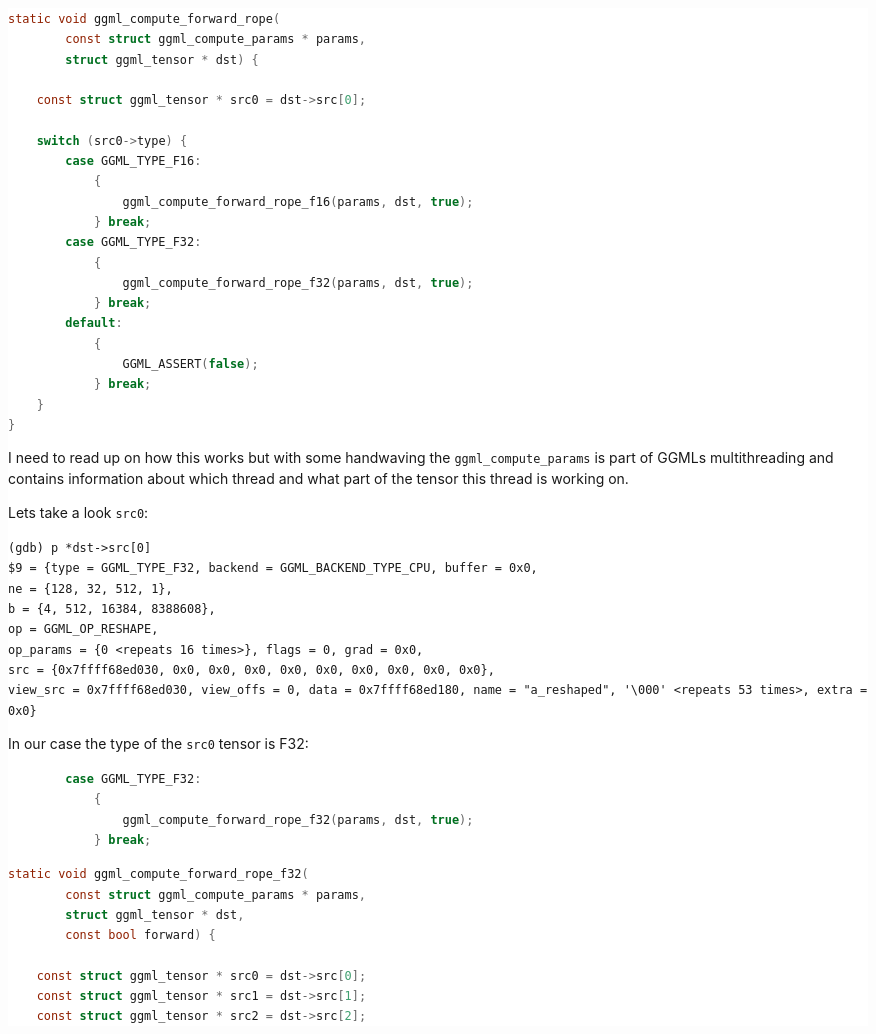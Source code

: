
 ```c
static void ggml_compute_forward_rope(
        const struct ggml_compute_params * params,
        struct ggml_tensor * dst) {

    const struct ggml_tensor * src0 = dst->src[0];

    switch (src0->type) {
        case GGML_TYPE_F16:
            {
                ggml_compute_forward_rope_f16(params, dst, true);
            } break;
        case GGML_TYPE_F32:
            {
                ggml_compute_forward_rope_f32(params, dst, true);
            } break;
        default:
            {
                GGML_ASSERT(false);
            } break;
    }
}
```
I need to read up on how this works but with some handwaving the
`ggml_compute_params` is part of GGMLs multithreading and contains information
about which thread and what part of the tensor this thread is working on.

Lets take a look `src0`:
```console
(gdb) p *dst->src[0]
$9 = {type = GGML_TYPE_F32, backend = GGML_BACKEND_TYPE_CPU, buffer = 0x0,
ne = {128, 32, 512, 1}, 
b = {4, 512, 16384, 8388608},
op = GGML_OP_RESHAPE, 
op_params = {0 <repeats 16 times>}, flags = 0, grad = 0x0,
src = {0x7ffff68ed030, 0x0, 0x0, 0x0, 0x0, 0x0, 0x0, 0x0, 0x0, 0x0}, 
view_src = 0x7ffff68ed030, view_offs = 0, data = 0x7ffff68ed180, name = "a_reshaped", '\000' <repeats 53 times>, extra = 0x0}
```
In our case the type of the `src0` tensor is F32:
```c
        case GGML_TYPE_F32:
            {
                ggml_compute_forward_rope_f32(params, dst, true);
            } break;
```

```c
static void ggml_compute_forward_rope_f32(
        const struct ggml_compute_params * params,
        struct ggml_tensor * dst,
        const bool forward) {

    const struct ggml_tensor * src0 = dst->src[0];
    const struct ggml_tensor * src1 = dst->src[1];
    const struct ggml_tensor * src2 = dst->src[2];
```
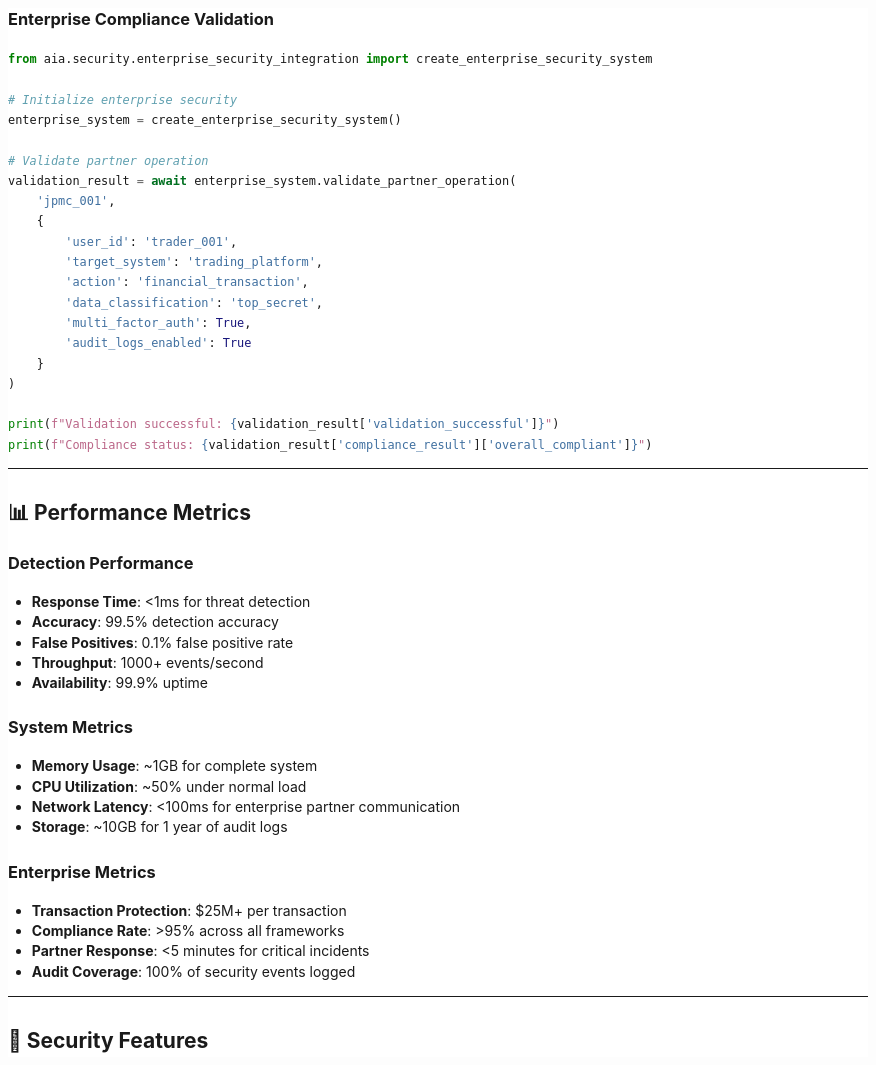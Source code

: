 ### Enterprise Compliance Validation

```python
from aia.security.enterprise_security_integration import create_enterprise_security_system

# Initialize enterprise security
enterprise_system = create_enterprise_security_system()

# Validate partner operation
validation_result = await enterprise_system.validate_partner_operation(
    'jpmc_001',
    {
        'user_id': 'trader_001',
        'target_system': 'trading_platform',
        'action': 'financial_transaction',
        'data_classification': 'top_secret',
        'multi_factor_auth': True,
        'audit_logs_enabled': True
    }
)

print(f"Validation successful: {validation_result['validation_successful']}")
print(f"Compliance status: {validation_result['compliance_result']['overall_compliant']}")
```

---

## 📊 Performance Metrics

### Detection Performance
- **Response Time**: <1ms for threat detection
- **Accuracy**: 99.5% detection accuracy
- **False Positives**: 0.1% false positive rate
- **Throughput**: 1000+ events/second
- **Availability**: 99.9% uptime

### System Metrics
- **Memory Usage**: ~1GB for complete system
- **CPU Utilization**: ~50% under normal load
- **Network Latency**: <100ms for enterprise partner communication
- **Storage**: ~10GB for 1 year of audit logs

### Enterprise Metrics
- **Transaction Protection**: $25M+ per transaction
- **Compliance Rate**: >95% across all frameworks
- **Partner Response**: <5 minutes for critical incidents
- **Audit Coverage**: 100% of security events logged

---

## 🔐 Security Features
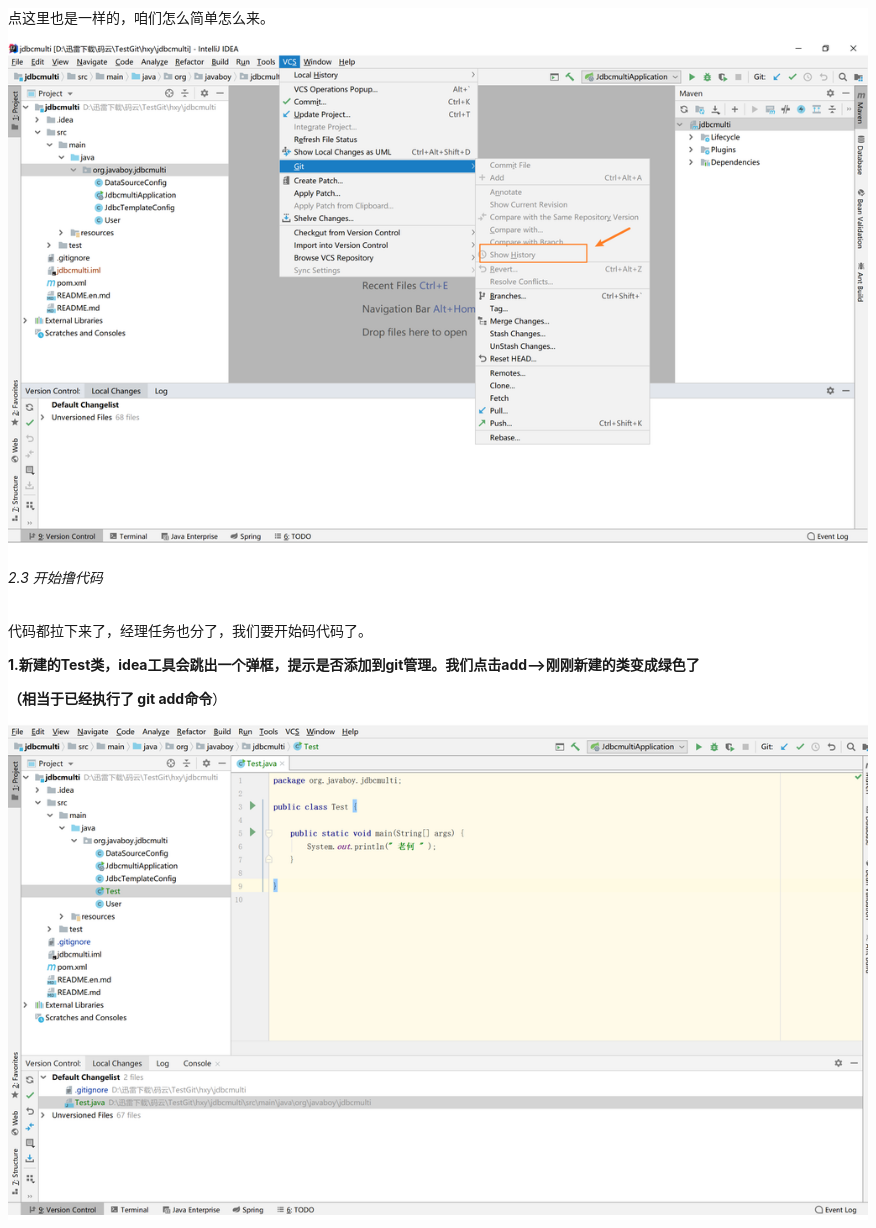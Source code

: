 点这里也是一样的，咱们怎么简单怎么来。

![image-20210511175354866](img/image-20210511175354866.png)



###### 2.3 开始撸代码

代码都拉下来了，经理任务也分了，我们要开始码代码了。

**1.新建的Test类，idea工具会跳出一个弹框，提示是否添加到git管理。我们点击add—>刚刚新建的类变成绿色了**

**（相当于已经执行了 git add命令**）

![image-20210511175918474](img/image-20210511175918474.png)
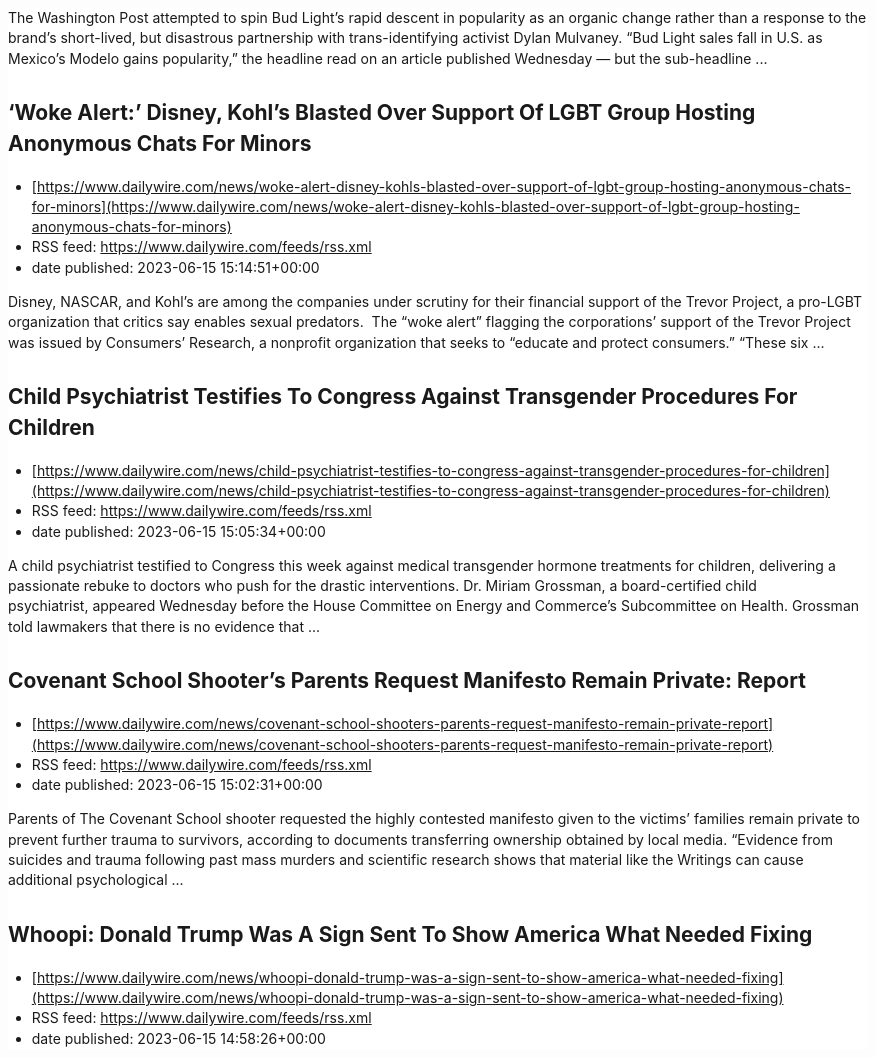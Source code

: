 The Washington Post attempted to spin Bud Light&#8217;s rapid descent in popularity as an organic change rather than a response to the brand&#8217;s short-lived, but disastrous partnership with trans-identifying activist Dylan Mulvaney. &#8220;Bud Light sales fall in U.S. as Mexico’s Modelo gains popularity,&#8221; the headline read on an article published Wednesday — but the sub-headline ...

## ‘Woke Alert:’ Disney, Kohl’s Blasted Over Support Of LGBT Group Hosting Anonymous Chats For Minors
 - [https://www.dailywire.com/news/woke-alert-disney-kohls-blasted-over-support-of-lgbt-group-hosting-anonymous-chats-for-minors](https://www.dailywire.com/news/woke-alert-disney-kohls-blasted-over-support-of-lgbt-group-hosting-anonymous-chats-for-minors)
 - RSS feed: https://www.dailywire.com/feeds/rss.xml
 - date published: 2023-06-15 15:14:51+00:00

Disney, NASCAR, and Kohl’s are among the companies under scrutiny for their financial support of the Trevor Project, a pro-LGBT organization that critics say enables sexual predators.  The “woke alert” flagging the corporations’ support of the Trevor Project was issued by Consumers’ Research, a nonprofit organization that seeks to “educate and protect consumers.” “These six ...

## Child Psychiatrist Testifies To Congress Against Transgender Procedures For Children
 - [https://www.dailywire.com/news/child-psychiatrist-testifies-to-congress-against-transgender-procedures-for-children](https://www.dailywire.com/news/child-psychiatrist-testifies-to-congress-against-transgender-procedures-for-children)
 - RSS feed: https://www.dailywire.com/feeds/rss.xml
 - date published: 2023-06-15 15:05:34+00:00

A child psychiatrist testified to Congress this week against medical transgender hormone treatments for children, delivering a passionate rebuke to doctors who push for the drastic interventions. Dr. Miriam Grossman, a board-certified child psychiatrist, appeared Wednesday before the House Committee on Energy and Commerce’s Subcommittee on Health. Grossman told lawmakers that there is no evidence that ...

## Covenant School Shooter’s Parents Request Manifesto Remain Private: Report
 - [https://www.dailywire.com/news/covenant-school-shooters-parents-request-manifesto-remain-private-report](https://www.dailywire.com/news/covenant-school-shooters-parents-request-manifesto-remain-private-report)
 - RSS feed: https://www.dailywire.com/feeds/rss.xml
 - date published: 2023-06-15 15:02:31+00:00

Parents of The Covenant School shooter requested the highly contested manifesto given to the victims&#8217; families remain private to prevent further trauma to survivors, according to documents transferring ownership obtained by local media. &#8220;Evidence from suicides and trauma following past mass murders and scientific research shows that material like the Writings can cause additional psychological ...

## Whoopi: Donald Trump Was A Sign Sent To Show America What Needed Fixing
 - [https://www.dailywire.com/news/whoopi-donald-trump-was-a-sign-sent-to-show-america-what-needed-fixing](https://www.dailywire.com/news/whoopi-donald-trump-was-a-sign-sent-to-show-america-what-needed-fixing)
 - RSS feed: https://www.dailywire.com/feeds/rss.xml
 - date published: 2023-06-15 14:58:26+00:00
☆ ☆ ☆ ☆ ☆ ☆ ☆
* **Work task**: Retype all entries exactly as they appear, dropping the images.

* **Answer to the problem**:
Source code

:
 ```c
static void ggml_compute_forward_rope(
        const struct ggml_compute_params * params,
        struct ggml_tensor * dst) {

    const struct ggml_tensor * src0 = dst->src[0];

    switch (src0->type) {
        case GGML_TYPE_F16:
            {
                ggml_compute_forward_rope_f16(params, dst, true);
            } break;
        case GGML_TYPE_F32:
            {
                ggml_compute_forward_rope_f32(params, dst, true);
            } break;
        default:
            {
                GGML_ASSERT(false);
            } break;
    }
}
```
I need to read up on how this works but with some handwaving the
`ggml_compute_params` is part of GGMLs multithreading and contains information
about which thread and what part of the tensor this thread is working on.

Lets take a look `src0`:
```console
(gdb) p *dst->src[0]
$9 = {type = GGML_TYPE_F32, backend = GGML_BACKEND_TYPE_CPU, buffer = 0x0,
ne = {128, 32, 512, 1}, 
b = {4, 512, 16384, 8388608},
op = GGML_OP_RESHAPE, 
op_params = {0 <repeats 16 times>}, flags = 0, grad = 0x0,
src = {0x7ffff68ed030, 0x0, 0x0, 0x0, 0x0, 0x0, 0x0, 0x0, 0x0, 0x0}, 
view_src = 0x7ffff68ed030, view_offs = 0, data = 0x7ffff68ed180, name = "a_reshaped", '\000' <repeats 53 times>, extra = 0x0}
```
In our case the type of the `src0` tensor is F32:
```c
        case GGML_TYPE_F32:
            {
                ggml_compute_forward_rope_f32(params, dst, true);
            } break;
```

```c
static void ggml_compute_forward_rope_f32(
        const struct ggml_compute_params * params,
        struct ggml_tensor * dst,
        const bool forward) {

    const struct ggml_tensor * src0 = dst->src[0];
    const struct ggml_tensor * src1 = dst->src[1];
    const struct ggml_tensor * src2 = dst->src[2];
```
Source code

: ### Enterprise Compliance Validation

```python
from aia.security.enterprise_security_integration import create_enterprise_security_system

# Initialize enterprise security
enterprise_system = create_enterprise_security_system()

# Validate partner operation
validation_result = await enterprise_system.validate_partner_operation(
    'jpmc_001',
    {
        'user_id': 'trader_001',
        'target_system': 'trading_platform',
        'action': 'financial_transaction',
        'data_classification': 'top_secret',
        'multi_factor_auth': True,
        'audit_logs_enabled': True
    }
)

print(f"Validation successful: {validation_result['validation_successful']}")
print(f"Compliance status: {validation_result['compliance_result']['overall_compliant']}")
```

---

## 📊 Performance Metrics

### Detection Performance
- **Response Time**: <1ms for threat detection
- **Accuracy**: 99.5% detection accuracy
- **False Positives**: 0.1% false positive rate
- **Throughput**: 1000+ events/second
- **Availability**: 99.9% uptime

### System Metrics
- **Memory Usage**: ~1GB for complete system
- **CPU Utilization**: ~50% under normal load
- **Network Latency**: <100ms for enterprise partner communication
- **Storage**: ~10GB for 1 year of audit logs

### Enterprise Metrics
- **Transaction Protection**: $25M+ per transaction
- **Compliance Rate**: >95% across all frameworks
- **Partner Response**: <5 minutes for critical incidents
- **Audit Coverage**: 100% of security events logged

---

## 🔐 Security Features
Source code

: 点这里也是一样的，咱们怎么简单怎么来。

![image-20210511175354866](img/image-20210511175354866.png)



###### 2.3 开始撸代码

代码都拉下来了，经理任务也分了，我们要开始码代码了。

**1.新建的Test类，idea工具会跳出一个弹框，提示是否添加到git管理。我们点击add—>刚刚新建的类变成绿色了**

**（相当于已经执行了 git add命令**）

![image-20210511175918474](img/image-20210511175918474.png)
Source code

: The Washington Post attempted to spin Bud Light&#8217;s rapid descent in popularity as an organic change rather than a response to the brand&#8217;s short-lived, but disastrous partnership with trans-identifying activist Dylan Mulvaney. &#8220;Bud Light sales fall in U.S. as Mexico’s Modelo gains popularity,&#8221; the headline read on an article published Wednesday — but the sub-headline ...

## ‘Woke Alert:’ Disney, Kohl’s Blasted Over Support Of LGBT Group Hosting Anonymous Chats For Minors
 - [https://www.dailywire.com/news/woke-alert-disney-kohls-blasted-over-support-of-lgbt-group-hosting-anonymous-chats-for-minors](https://www.dailywire.com/news/woke-alert-disney-kohls-blasted-over-support-of-lgbt-group-hosting-anonymous-chats-for-minors)
 - RSS feed: https://www.dailywire.com/feeds/rss.xml
 - date published: 2023-06-15 15:14:51+00:00

Disney, NASCAR, and Kohl’s are among the companies under scrutiny for their financial support of the Trevor Project, a pro-LGBT organization that critics say enables sexual predators.  The “woke alert” flagging the corporations’ support of the Trevor Project was issued by Consumers’ Research, a nonprofit organization that seeks to “educate and protect consumers.” “These six ...

## Child Psychiatrist Testifies To Congress Against Transgender Procedures For Children
 - [https://www.dailywire.com/news/child-psychiatrist-testifies-to-congress-against-transgender-procedures-for-children](https://www.dailywire.com/news/child-psychiatrist-testifies-to-congress-against-transgender-procedures-for-children)
 - RSS feed: https://www.dailywire.com/feeds/rss.xml
 - date published: 2023-06-15 15:05:34+00:00

A child psychiatrist testified to Congress this week against medical transgender hormone treatments for children, delivering a passionate rebuke to doctors who push for the drastic interventions. Dr. Miriam Grossman, a board-certified child psychiatrist, appeared Wednesday before the House Committee on Energy and Commerce’s Subcommittee on Health. Grossman told lawmakers that there is no evidence that ...

## Covenant School Shooter’s Parents Request Manifesto Remain Private: Report
 - [https://www.dailywire.com/news/covenant-school-shooters-parents-request-manifesto-remain-private-report](https://www.dailywire.com/news/covenant-school-shooters-parents-request-manifesto-remain-private-report)
 - RSS feed: https://www.dailywire.com/feeds/rss.xml
 - date published: 2023-06-15 15:02:31+00:00

Parents of The Covenant School shooter requested the highly contested manifesto given to the victims&#8217; families remain private to prevent further trauma to survivors, according to documents transferring ownership obtained by local media. &#8220;Evidence from suicides and trauma following past mass murders and scientific research shows that material like the Writings can cause additional psychological ...

## Whoopi: Donald Trump Was A Sign Sent To Show America What Needed Fixing
 - [https://www.dailywire.com/news/whoopi-donald-trump-was-a-sign-sent-to-show-america-what-needed-fixing](https://www.dailywire.com/news/whoopi-donald-trump-was-a-sign-sent-to-show-america-what-needed-fixing)
 - RSS feed: https://www.dailywire.com/feeds/rss.xml
 - date published: 2023-06-15 14:58:26+00:00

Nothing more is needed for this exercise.